## WHAT TO DO
Your answer must be an exact copy of the entries below, with every picture removed.

## RECORDS SHOWN

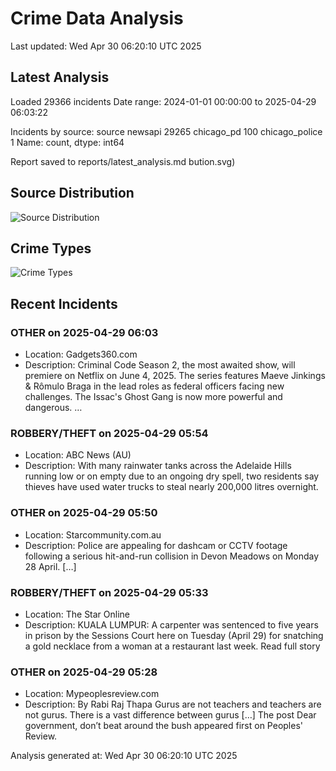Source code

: # Crime Data Analysis
Last updated: Wed Apr 30 06:20:10 UTC 2025

## Latest Analysis

Loaded 29366 incidents
Date range: 2024-01-01 00:00:00 to 2025-04-29 06:03:22

Incidents by source:
source
newsapi           29265
chicago_pd          100
chicago_police        1
Name: count, dtype: int64

Report saved to reports/latest_analysis.md
bution.svg)

## Source Distribution
![Source Distribution](images/source_distribution.svg)

## Crime Types
![Crime Types](images/crime_types.svg)

## Recent Incidents

### OTHER on 2025-04-29 06:03
- Location: Gadgets360.com
- Description: Criminal Code Season 2, the most awaited show, will premiere on Netflix on June 4, 2025. The series features Maeve Jinkings & Rômulo Braga in the lead roles as federal officers facing new challenges. The Issac's Ghost Gang is now more powerful and dangerous. …


### ROBBERY/THEFT on 2025-04-29 05:54
- Location: ABC News (AU)
- Description: With many rainwater tanks across the Adelaide Hills running low or on empty due to an ongoing dry spell, two residents say thieves have used water trucks to steal nearly 200,000 litres overnight.


### OTHER on 2025-04-29 05:50
- Location: Starcommunity.com.au
- Description: Police are appealing for dashcam or CCTV footage following a serious hit-and-run collision in Devon Meadows on Monday 28 April. […]


### ROBBERY/THEFT on 2025-04-29 05:33
- Location: The Star Online
- Description: KUALA LUMPUR: A carpenter was sentenced to five years in prison by the Sessions Court here on Tuesday (April 29) for snatching a gold necklace from a woman at a restaurant last week. Read full story


### OTHER on 2025-04-29 05:28
- Location: Mypeoplesreview.com
- Description: By Rabi Raj Thapa Gurus are not teachers and teachers are not gurus. There is a vast difference between gurus […]
The post Dear government, don’t beat around the bush appeared first on Peoples' Review.

Analysis generated at: Wed Apr 30 06:20:10 UTC 2025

## RESPONSE AREA
Source code

: # Crime Data Analysis
Last updated: Wed Apr 30 06:20:10 UTC 2025

## Latest Analysis

Loaded 29366 incidents
Date range: 2024-01-01 00:00:00 to 2025-04-29 06:03:22

Incidents by source:
source
newsapi           29265
chicago_pd          100
chicago_police        1
Name: count, dtype: int64

Report saved to reports/latest_analysis.md
bution.svg)

## Source Distribution
![Source Distribution](images/source_distribution.svg)

## Crime Types
![Crime Types](images/crime_types.svg)

## Recent Incidents

### OTHER on 2025-04-29 06:03
- Location: Gadgets360.com
- Description: Criminal Code Season 2, the most awaited show, will premiere on Netflix on June 4, 2025. The series features Maeve Jinkings & Rômulo Braga in the lead roles as federal officers facing new challenges. The Issac's Ghost Gang is now more powerful and dangerous. …


### ROBBERY/THEFT on 2025-04-29 05:54
- Location: ABC News (AU)
- Description: With many rainwater tanks across the Adelaide Hills running low or on empty due to an ongoing dry spell, two residents say thieves have used water trucks to steal nearly 200,000 litres overnight.


### OTHER on 2025-04-29 05:50
- Location: Starcommunity.com.au
- Description: Police are appealing for dashcam or CCTV footage following a serious hit-and-run collision in Devon Meadows on Monday 28 April. […]


### ROBBERY/THEFT on 2025-04-29 05:33
- Location: The Star Online
- Description: KUALA LUMPUR: A carpenter was sentenced to five years in prison by the Sessions Court here on Tuesday (April 29) for snatching a gold necklace from a woman at a restaurant last week. Read full story


### OTHER on 2025-04-29 05:28
- Location: Mypeoplesreview.com
- Description: By Rabi Raj Thapa Gurus are not teachers and teachers are not gurus. There is a vast difference between gurus […]
The post Dear government, don’t beat around the bush appeared first on Peoples' Review.

Analysis generated at: Wed Apr 30 06:20:10 UTC 2025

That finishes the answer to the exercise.